[Stored items from a collection]
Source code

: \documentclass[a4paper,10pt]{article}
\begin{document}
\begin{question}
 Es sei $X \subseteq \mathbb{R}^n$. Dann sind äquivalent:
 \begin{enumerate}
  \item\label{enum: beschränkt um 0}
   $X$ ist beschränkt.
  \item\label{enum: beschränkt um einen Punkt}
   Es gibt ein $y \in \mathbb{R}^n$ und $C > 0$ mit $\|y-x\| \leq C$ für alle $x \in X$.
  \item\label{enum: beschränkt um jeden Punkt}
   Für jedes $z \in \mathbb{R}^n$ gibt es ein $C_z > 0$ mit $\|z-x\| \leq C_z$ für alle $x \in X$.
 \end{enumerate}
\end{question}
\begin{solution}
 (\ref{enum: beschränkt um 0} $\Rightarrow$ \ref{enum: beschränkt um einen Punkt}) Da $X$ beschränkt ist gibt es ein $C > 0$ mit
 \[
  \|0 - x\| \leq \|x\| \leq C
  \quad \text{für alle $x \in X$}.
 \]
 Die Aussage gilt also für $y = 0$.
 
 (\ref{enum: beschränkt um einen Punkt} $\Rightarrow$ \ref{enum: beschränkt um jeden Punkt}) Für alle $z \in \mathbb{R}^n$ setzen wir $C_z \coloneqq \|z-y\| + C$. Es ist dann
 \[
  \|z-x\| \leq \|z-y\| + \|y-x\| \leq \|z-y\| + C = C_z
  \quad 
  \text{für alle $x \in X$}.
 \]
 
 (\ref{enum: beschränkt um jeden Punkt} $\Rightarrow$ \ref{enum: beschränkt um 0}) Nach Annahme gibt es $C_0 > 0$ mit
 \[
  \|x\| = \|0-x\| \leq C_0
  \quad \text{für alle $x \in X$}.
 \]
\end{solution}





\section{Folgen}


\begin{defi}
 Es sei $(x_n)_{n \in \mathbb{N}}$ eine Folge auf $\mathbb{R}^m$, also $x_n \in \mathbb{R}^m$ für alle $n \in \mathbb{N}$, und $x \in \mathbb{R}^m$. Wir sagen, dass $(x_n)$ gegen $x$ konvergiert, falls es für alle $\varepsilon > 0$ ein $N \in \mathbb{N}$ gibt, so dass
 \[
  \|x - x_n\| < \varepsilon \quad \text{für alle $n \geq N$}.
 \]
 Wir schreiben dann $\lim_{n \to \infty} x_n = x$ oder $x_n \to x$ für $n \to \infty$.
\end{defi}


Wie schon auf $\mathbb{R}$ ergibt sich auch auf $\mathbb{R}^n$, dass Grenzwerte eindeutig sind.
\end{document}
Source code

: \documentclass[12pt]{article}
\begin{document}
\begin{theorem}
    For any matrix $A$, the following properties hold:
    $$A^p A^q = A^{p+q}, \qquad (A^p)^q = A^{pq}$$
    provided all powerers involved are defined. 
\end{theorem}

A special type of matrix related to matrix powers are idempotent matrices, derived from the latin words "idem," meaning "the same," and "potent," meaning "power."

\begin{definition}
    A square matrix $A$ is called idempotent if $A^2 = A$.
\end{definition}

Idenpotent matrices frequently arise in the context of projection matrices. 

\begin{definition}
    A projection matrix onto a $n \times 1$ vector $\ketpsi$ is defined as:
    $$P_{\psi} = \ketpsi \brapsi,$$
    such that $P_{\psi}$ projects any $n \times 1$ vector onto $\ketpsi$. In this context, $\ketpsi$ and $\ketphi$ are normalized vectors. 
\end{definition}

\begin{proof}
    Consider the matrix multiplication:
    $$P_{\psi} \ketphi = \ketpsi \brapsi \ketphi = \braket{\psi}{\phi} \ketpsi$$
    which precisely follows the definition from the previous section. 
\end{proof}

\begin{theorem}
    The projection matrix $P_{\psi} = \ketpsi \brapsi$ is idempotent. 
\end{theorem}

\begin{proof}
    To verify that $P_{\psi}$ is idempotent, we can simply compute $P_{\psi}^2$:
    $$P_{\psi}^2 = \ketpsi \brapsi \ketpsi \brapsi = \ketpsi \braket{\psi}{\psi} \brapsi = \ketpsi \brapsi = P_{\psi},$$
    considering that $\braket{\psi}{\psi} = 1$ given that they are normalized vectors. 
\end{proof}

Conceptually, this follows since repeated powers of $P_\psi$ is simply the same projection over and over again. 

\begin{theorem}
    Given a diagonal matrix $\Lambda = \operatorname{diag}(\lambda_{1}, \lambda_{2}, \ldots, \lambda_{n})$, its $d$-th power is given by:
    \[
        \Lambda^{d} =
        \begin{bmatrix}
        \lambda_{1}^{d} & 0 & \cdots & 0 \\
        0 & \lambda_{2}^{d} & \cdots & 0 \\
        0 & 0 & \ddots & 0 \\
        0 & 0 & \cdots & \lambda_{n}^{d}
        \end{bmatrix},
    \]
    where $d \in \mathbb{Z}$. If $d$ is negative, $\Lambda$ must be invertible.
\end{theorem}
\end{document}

§ WHAT YOU HAVE TO DO
Output the complete data verbatim.

§ RESPONSE AREA
Source code

: \documentclass[a4paper,10pt]{article}
\begin{document}
\begin{question}
 Es sei $X \subseteq \mathbb{R}^n$. Dann sind äquivalent:
 \begin{enumerate}
  \item\label{enum: beschränkt um 0}
   $X$ ist beschränkt.
  \item\label{enum: beschränkt um einen Punkt}
   Es gibt ein $y \in \mathbb{R}^n$ und $C > 0$ mit $\|y-x\| \leq C$ für alle $x \in X$.
  \item\label{enum: beschränkt um jeden Punkt}
   Für jedes $z \in \mathbb{R}^n$ gibt es ein $C_z > 0$ mit $\|z-x\| \leq C_z$ für alle $x \in X$.
 \end{enumerate}
\end{question}
\begin{solution}
 (\ref{enum: beschränkt um 0} $\Rightarrow$ \ref{enum: beschränkt um einen Punkt}) Da $X$ beschränkt ist gibt es ein $C > 0$ mit
 \[
  \|0 - x\| \leq \|x\| \leq C
  \quad \text{für alle $x \in X$}.
 \]
 Die Aussage gilt also für $y = 0$.
 
 (\ref{enum: beschränkt um einen Punkt} $\Rightarrow$ \ref{enum: beschränkt um jeden Punkt}) Für alle $z \in \mathbb{R}^n$ setzen wir $C_z \coloneqq \|z-y\| + C$. Es ist dann
 \[
  \|z-x\| \leq \|z-y\| + \|y-x\| \leq \|z-y\| + C = C_z
  \quad 
  \text{für alle $x \in X$}.
 \]
 
 (\ref{enum: beschränkt um jeden Punkt} $\Rightarrow$ \ref{enum: beschränkt um 0}) Nach Annahme gibt es $C_0 > 0$ mit
 \[
  \|x\| = \|0-x\| \leq C_0
  \quad \text{für alle $x \in X$}.
 \]
\end{solution}





\section{Folgen}


\begin{defi}
 Es sei $(x_n)_{n \in \mathbb{N}}$ eine Folge auf $\mathbb{R}^m$, also $x_n \in \mathbb{R}^m$ für alle $n \in \mathbb{N}$, und $x \in \mathbb{R}^m$. Wir sagen, dass $(x_n)$ gegen $x$ konvergiert, falls es für alle $\varepsilon > 0$ ein $N \in \mathbb{N}$ gibt, so dass
 \[
  \|x - x_n\| < \varepsilon \quad \text{für alle $n \geq N$}.
 \]
 Wir schreiben dann $\lim_{n \to \infty} x_n = x$ oder $x_n \to x$ für $n \to \infty$.
\end{defi}


Wie schon auf $\mathbb{R}$ ergibt sich auch auf $\mathbb{R}^n$, dass Grenzwerte eindeutig sind.
\end{document}
Source code

: \documentclass[12pt]{article}
\begin{document}
\begin{theorem}
    For any matrix $A$, the following properties hold:
    $$A^p A^q = A^{p+q}, \qquad (A^p)^q = A^{pq}$$
    provided all powerers involved are defined. 
\end{theorem}

A special type of matrix related to matrix powers are idempotent matrices, derived from the latin words "idem," meaning "the same," and "potent," meaning "power."

\begin{definition}
    A square matrix $A$ is called idempotent if $A^2 = A$.
\end{definition}

Idenpotent matrices frequently arise in the context of projection matrices. 

\begin{definition}
    A projection matrix onto a $n \times 1$ vector $\ketpsi$ is defined as:
    $$P_{\psi} = \ketpsi \brapsi,$$
    such that $P_{\psi}$ projects any $n \times 1$ vector onto $\ketpsi$. In this context, $\ketpsi$ and $\ketphi$ are normalized vectors. 
\end{definition}

\begin{proof}
    Consider the matrix multiplication:
    $$P_{\psi} \ketphi = \ketpsi \brapsi \ketphi = \braket{\psi}{\phi} \ketpsi$$
    which precisely follows the definition from the previous section. 
\end{proof}

\begin{theorem}
    The projection matrix $P_{\psi} = \ketpsi \brapsi$ is idempotent. 
\end{theorem}

\begin{proof}
    To verify that $P_{\psi}$ is idempotent, we can simply compute $P_{\psi}^2$:
    $$P_{\psi}^2 = \ketpsi \brapsi \ketpsi \brapsi = \ketpsi \braket{\psi}{\psi} \brapsi = \ketpsi \brapsi = P_{\psi},$$
    considering that $\braket{\psi}{\psi} = 1$ given that they are normalized vectors. 
\end{proof}

Conceptually, this follows since repeated powers of $P_\psi$ is simply the same projection over and over again. 

\begin{theorem}
    Given a diagonal matrix $\Lambda = \operatorname{diag}(\lambda_{1}, \lambda_{2}, \ldots, \lambda_{n})$, its $d$-th power is given by:
    \[
        \Lambda^{d} =
        \begin{bmatrix}
        \lambda_{1}^{d} & 0 & \cdots & 0 \\
        0 & \lambda_{2}^{d} & \cdots & 0 \\
        0 & 0 & \ddots & 0 \\
        0 & 0 & \cdots & \lambda_{n}^{d}
        \end{bmatrix},
    \]
    where $d \in \mathbb{Z}$. If $d$ is negative, $\Lambda$ must be invertible.
\end{theorem}
\end{document}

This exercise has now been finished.